A condenação ao pagamento de indenização ou remuneração dependeria obrigatoriamente da existência de ato ilícito por parte dos integrantes remanescentes. Para isso, os músicos deveriam violar algum preceito legal, além de gerar danos pela relação de causa e efeito com a empresa Legião Urbana Produções Artísticas Ltda. Ou seja, somente nesta hipótese se poderia cogitar uma eventual indenização. E isso nunca ocorreu e sequer foi alegado.
Não há conduta ilícita da parte de Dado e Bonfá. Há um direito reconhecido expressamente por decisão judicial transitada em julgado, que garante a utilização da marca no exercício de seus ofícios, de forma independente e democrática, sem condicioná-lo a uma contrapartida financeira.
O referido acórdão favorece a empresa Legião Urbana Produções Artísticas Ltda., que pretende receber por uma atividade musical que, depois do falecimento de Renato Russo, jamais exerceu, além de não ter arcado com qualquer despesa dos shows realizados. O herdeiro pretende receber pela turnê comemorativa do lançamento do primeiro disco da banda. Ele desconsidera a existência de uma decisão judicial transitada em julgado, que assegura o legítimo exercício das atividades profissionais dos integrantes remanescentes da banda, sem qualquer contrapartida à sua empresa. A postura e a insistência em receber esse dinheiro revelam um comportamento arbitrário, imoral e ultrajante.
Por fim, ressalta-se que não há discussão, nas mencionadas ações, referentes a direitos autorais sobre as obras de Renato Russo e sua imagem.

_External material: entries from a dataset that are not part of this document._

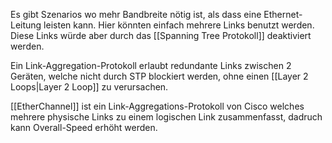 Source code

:Es gibt Szenarios wo mehr Bandbreite nötig ist, als dass eine Ethernet-Leitung leisten kann. 
Hier könnten einfach mehrere Links benutzt werden. Diese Links würde aber durch das [[Spanning Tree Protokoll]] deaktiviert werden.

Ein Link-Aggregation-Protokoll erlaubt redundante Links zwischen 2 Geräten, welche nicht durch STP blockiert werden, ohne einen [[Layer 2 Loops|Layer 2 Loop]] zu verursachen.

[[EtherChannel]] ist ein Link-Aggregations-Protokoll von Cisco welches mehrere physische Links zu einem logischen Link zusammenfasst, dadruch kann  Overall-Speed erhöht werden. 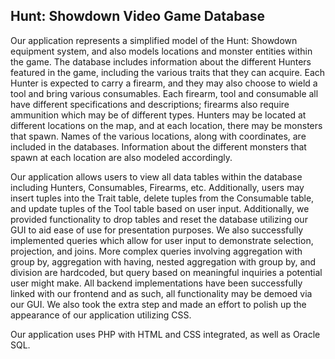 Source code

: ﻿## Hunt: Showdown Video Game Database

Our application represents a simplified model of the Hunt: Showdown equipment system, and also models locations and monster entities within the game. The database includes information about the different Hunters featured in the game, including the various traits that they can acquire. Each Hunter is expected to carry a firearm, and they may also choose to wield a tool and bring various consumables. Each firearm, tool and consumable all have different specifications and descriptions; firearms also require ammunition which may be of different types. Hunters may be located at different locations on the map, and at each location, there may be monsters that spawn. Names of the various locations, along with coordinates, are included in the databases. Information about the different monsters that spawn at each location are also modeled accordingly.

Our application allows users to view all data tables within the database including Hunters, Consumables, Firearms, etc. Additionally, users may insert tuples into the Trait table, delete tuples from the Consumable table, and update tuples of the Tool table based on user input. Additionally, we provided functionality to drop tables and reset the database utilizing our GUI to aid ease of use for presentation purposes. We also successfully implemented queries which allow for user input to demonstrate selection, projection, and joins. More complex queries involving aggregation with group by, aggregation with having, nested aggregation with group by, and division are hardcoded, but query based on meaningful inquiries a potential user might make. All backend implementations have been successfully linked with our frontend and as such, all functionality may be demoed via our GUI. We also took the extra step and made an effort to polish up the appearance of our application utilizing CSS.
  
  Our application uses PHP with HTML and CSS integrated, as well as Oracle SQL.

Obviamente, a memória de Renato Russo e seus legítimos direitos devem ser preservados após sua morte. O que não se pode admitir é que seus antigos parceiros, Dado e Bonfá, sejam privados de forma arbitrária de exercerem seus direitos. É absurdo que eles tenham que lutar para preservar atributos que a própria sociedade lhes reconhece, ou seja, o fato de serem integrantes da lendária banda Legião Urbana, e que isso se estabeleça como uma extensão de suas personalidades.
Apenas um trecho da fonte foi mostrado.